• Directions for this task: In the records that follow, how many lines contain the word "filters"? Give only that figure.

*** Opening Information provided ***

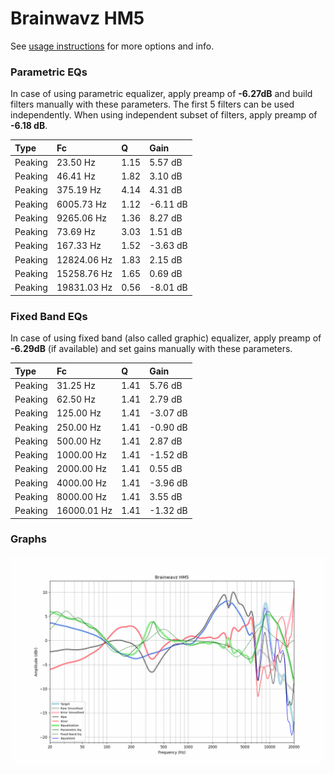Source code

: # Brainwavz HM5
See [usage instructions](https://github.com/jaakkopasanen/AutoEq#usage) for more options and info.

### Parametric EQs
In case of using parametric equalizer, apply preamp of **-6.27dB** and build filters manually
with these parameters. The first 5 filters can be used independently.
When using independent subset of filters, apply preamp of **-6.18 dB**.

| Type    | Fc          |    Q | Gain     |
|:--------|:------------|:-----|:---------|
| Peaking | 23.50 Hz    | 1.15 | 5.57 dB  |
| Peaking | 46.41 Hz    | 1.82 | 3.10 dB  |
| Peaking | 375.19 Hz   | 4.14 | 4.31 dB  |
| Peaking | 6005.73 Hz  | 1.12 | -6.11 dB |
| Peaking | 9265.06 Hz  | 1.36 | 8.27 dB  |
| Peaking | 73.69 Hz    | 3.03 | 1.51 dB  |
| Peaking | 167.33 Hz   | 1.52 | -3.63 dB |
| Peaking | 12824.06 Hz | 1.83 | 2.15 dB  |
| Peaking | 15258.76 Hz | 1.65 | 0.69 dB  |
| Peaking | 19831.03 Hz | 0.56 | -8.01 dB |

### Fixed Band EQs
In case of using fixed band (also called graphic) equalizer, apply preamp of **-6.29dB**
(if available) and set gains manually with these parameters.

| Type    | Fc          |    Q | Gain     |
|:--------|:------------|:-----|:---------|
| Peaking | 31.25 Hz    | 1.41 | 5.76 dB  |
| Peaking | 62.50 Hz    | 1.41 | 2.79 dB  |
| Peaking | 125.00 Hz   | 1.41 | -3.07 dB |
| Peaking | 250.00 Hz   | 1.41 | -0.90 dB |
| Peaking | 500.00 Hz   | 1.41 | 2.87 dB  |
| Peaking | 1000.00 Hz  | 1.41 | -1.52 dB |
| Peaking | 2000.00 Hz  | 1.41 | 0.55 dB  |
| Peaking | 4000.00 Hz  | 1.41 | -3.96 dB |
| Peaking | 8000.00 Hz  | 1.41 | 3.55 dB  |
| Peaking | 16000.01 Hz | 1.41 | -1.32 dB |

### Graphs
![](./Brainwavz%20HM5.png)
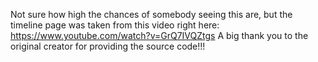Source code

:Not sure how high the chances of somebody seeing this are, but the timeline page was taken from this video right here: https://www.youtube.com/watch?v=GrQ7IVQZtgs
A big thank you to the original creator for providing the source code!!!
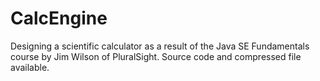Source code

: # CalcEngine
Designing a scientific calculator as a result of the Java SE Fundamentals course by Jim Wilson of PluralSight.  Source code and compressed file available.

*** Closing Information provided ***
*** Opening Information provided ***

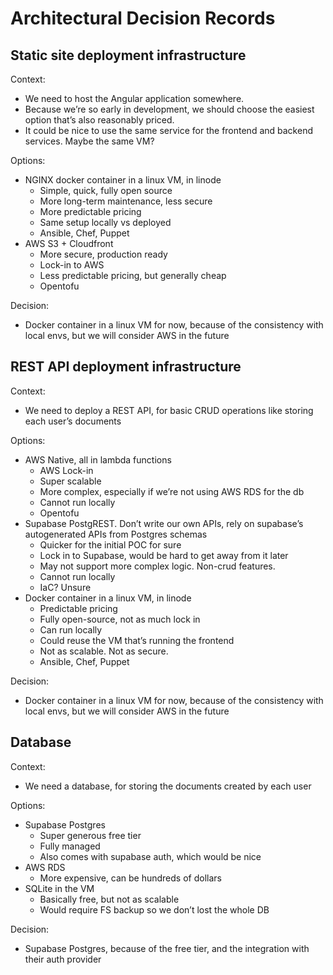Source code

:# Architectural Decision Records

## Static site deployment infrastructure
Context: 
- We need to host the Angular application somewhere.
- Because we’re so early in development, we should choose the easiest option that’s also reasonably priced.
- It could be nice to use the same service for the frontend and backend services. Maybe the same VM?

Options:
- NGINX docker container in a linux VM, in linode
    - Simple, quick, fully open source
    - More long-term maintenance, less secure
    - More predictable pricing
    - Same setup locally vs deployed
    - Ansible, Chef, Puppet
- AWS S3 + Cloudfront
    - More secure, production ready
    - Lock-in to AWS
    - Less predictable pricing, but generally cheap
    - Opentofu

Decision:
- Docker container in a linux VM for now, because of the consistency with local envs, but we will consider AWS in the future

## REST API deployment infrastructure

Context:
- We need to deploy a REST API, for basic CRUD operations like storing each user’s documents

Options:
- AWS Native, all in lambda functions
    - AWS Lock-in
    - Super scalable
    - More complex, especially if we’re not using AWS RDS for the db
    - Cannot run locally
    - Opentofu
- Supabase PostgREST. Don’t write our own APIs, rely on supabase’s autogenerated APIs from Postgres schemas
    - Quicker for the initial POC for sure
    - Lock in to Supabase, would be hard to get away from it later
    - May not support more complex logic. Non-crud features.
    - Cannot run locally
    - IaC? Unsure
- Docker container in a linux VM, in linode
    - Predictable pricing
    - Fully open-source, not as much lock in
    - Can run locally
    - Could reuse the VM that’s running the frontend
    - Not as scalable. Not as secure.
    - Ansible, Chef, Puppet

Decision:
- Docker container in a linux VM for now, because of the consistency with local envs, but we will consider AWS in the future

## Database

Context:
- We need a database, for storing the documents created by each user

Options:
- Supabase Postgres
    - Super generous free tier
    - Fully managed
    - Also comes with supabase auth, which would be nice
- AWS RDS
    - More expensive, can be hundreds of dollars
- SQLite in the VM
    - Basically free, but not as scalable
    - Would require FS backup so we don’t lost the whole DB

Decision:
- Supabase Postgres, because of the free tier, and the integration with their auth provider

*** Closing Information provided ***
*** Opening Information provided ***

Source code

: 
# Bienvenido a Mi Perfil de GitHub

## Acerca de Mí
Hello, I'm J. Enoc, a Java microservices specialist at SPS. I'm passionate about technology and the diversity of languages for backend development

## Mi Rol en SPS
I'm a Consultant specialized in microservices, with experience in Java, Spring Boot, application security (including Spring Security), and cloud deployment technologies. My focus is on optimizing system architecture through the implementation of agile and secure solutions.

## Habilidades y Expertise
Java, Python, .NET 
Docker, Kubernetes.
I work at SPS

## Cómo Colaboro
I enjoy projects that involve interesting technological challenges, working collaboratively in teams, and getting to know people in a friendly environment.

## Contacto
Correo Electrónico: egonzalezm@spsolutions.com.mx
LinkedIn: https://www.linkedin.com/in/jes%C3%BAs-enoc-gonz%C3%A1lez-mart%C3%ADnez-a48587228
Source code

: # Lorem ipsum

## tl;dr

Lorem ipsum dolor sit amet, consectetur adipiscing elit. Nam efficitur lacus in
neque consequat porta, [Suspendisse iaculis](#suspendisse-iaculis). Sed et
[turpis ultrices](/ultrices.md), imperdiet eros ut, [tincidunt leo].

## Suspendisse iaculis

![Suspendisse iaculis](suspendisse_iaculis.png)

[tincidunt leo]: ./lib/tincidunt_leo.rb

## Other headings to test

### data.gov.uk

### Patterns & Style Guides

*** Closing Information provided ***

• Output for this exercise: 3